• [EXERCISE BRIEF]:
Every line that contains the word "tanpa" is to be copied from the listing.

• [RAW DATA]:
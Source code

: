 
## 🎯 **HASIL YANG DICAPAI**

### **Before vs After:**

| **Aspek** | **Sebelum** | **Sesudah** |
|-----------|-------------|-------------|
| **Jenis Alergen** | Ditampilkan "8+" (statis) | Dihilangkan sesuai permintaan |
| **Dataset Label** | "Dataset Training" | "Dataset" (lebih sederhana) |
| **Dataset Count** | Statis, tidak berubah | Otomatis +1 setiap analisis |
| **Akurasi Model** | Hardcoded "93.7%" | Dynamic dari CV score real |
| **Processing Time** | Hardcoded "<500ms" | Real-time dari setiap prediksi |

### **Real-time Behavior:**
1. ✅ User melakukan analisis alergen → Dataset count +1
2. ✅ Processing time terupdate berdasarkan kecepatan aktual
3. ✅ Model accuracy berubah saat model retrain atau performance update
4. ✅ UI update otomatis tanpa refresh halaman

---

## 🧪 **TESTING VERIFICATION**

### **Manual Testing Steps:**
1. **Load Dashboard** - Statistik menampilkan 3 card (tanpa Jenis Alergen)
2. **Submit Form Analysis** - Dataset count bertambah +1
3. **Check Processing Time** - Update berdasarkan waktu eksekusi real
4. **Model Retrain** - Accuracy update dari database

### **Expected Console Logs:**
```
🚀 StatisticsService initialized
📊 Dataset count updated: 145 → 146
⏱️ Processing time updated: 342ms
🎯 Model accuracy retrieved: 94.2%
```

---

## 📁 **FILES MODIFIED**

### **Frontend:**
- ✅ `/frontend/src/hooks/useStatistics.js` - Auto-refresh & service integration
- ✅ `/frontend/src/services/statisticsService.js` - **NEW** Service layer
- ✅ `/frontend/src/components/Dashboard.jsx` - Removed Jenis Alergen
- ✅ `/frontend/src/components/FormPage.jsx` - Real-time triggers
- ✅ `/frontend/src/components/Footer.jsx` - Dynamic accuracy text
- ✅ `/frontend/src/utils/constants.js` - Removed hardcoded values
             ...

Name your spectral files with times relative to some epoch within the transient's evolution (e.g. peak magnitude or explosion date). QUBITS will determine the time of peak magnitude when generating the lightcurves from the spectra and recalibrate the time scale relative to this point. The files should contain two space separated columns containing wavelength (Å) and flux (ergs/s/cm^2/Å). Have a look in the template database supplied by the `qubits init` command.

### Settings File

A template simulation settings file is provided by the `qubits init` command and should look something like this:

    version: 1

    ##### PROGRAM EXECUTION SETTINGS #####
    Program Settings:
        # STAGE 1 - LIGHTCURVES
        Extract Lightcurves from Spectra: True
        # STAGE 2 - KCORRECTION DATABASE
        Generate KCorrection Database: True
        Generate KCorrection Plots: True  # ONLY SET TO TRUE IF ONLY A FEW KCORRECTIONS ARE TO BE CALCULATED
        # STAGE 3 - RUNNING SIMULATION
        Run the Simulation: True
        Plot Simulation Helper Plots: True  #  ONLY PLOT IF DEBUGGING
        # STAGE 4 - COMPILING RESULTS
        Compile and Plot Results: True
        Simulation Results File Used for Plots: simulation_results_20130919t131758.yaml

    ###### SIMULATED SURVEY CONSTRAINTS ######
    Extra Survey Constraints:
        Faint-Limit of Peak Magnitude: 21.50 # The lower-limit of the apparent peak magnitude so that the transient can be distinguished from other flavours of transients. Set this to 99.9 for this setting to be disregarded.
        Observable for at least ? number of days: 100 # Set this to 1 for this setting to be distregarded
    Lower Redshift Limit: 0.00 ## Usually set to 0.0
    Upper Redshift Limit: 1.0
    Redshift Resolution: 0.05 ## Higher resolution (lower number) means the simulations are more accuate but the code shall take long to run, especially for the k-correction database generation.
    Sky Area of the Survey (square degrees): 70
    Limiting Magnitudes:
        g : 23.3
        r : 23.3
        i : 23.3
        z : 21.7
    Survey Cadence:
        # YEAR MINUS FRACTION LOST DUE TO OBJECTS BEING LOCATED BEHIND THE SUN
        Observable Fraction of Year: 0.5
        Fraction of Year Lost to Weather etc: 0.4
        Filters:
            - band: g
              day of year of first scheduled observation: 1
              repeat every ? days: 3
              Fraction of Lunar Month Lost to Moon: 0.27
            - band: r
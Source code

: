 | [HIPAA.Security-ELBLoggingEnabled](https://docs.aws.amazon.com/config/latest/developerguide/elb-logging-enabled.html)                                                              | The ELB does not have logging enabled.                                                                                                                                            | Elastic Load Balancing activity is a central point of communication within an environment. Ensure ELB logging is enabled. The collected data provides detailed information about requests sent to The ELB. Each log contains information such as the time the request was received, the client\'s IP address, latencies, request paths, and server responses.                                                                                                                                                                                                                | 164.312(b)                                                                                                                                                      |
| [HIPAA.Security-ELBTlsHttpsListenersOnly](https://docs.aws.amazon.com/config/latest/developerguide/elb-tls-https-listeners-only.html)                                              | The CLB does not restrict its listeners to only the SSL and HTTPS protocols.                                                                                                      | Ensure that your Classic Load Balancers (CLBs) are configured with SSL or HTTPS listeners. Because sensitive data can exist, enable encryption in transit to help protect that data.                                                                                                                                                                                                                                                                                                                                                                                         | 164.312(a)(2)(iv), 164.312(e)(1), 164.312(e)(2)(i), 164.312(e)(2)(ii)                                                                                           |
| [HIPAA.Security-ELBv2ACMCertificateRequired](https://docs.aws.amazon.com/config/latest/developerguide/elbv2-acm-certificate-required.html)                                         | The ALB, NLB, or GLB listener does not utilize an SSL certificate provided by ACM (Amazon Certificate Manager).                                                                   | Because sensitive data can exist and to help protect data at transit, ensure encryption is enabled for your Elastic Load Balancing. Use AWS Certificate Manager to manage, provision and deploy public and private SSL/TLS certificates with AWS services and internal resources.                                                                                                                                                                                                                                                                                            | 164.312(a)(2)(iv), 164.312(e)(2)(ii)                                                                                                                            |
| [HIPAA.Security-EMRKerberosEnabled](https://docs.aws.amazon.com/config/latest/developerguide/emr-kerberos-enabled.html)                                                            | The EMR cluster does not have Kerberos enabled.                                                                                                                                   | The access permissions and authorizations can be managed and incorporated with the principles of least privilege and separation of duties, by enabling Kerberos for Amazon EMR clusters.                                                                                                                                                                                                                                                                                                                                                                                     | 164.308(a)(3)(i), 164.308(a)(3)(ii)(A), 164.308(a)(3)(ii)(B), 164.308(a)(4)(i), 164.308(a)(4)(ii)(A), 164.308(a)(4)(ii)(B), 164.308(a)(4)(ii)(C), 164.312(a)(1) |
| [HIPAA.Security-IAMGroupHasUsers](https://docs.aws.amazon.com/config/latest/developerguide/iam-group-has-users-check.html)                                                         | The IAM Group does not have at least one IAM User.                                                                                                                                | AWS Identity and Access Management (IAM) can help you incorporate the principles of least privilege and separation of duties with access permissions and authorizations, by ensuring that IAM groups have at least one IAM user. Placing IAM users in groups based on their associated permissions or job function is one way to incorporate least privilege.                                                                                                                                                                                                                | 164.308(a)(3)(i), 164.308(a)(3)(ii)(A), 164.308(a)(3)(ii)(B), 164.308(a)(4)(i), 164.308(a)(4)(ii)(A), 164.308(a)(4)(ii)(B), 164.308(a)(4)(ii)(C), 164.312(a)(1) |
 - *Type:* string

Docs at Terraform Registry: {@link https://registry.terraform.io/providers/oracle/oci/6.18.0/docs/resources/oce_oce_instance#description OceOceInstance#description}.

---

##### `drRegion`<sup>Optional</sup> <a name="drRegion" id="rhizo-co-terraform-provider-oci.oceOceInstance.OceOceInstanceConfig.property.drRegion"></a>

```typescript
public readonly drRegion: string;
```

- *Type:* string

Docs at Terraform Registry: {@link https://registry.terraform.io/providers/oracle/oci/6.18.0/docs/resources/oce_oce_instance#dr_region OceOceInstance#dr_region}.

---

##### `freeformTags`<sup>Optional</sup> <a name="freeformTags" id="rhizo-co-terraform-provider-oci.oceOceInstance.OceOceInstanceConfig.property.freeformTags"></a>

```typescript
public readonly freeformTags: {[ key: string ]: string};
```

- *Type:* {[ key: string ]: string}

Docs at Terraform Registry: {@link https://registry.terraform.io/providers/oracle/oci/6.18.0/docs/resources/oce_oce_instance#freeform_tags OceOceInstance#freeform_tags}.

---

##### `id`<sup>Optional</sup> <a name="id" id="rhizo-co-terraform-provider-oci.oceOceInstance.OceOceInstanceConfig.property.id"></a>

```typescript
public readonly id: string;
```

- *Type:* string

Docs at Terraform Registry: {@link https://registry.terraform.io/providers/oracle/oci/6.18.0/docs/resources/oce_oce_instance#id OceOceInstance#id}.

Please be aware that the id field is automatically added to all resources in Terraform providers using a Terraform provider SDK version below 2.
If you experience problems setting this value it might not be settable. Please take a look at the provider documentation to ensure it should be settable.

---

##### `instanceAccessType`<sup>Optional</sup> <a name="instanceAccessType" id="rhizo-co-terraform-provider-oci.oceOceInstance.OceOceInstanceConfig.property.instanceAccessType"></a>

• [RESPONSE AREA]:
4. ✅ UI update otomatis tanpa refresh halaman
1. **Load Dashboard** - Statistik menampilkan 3 card (tanpa Jenis Alergen)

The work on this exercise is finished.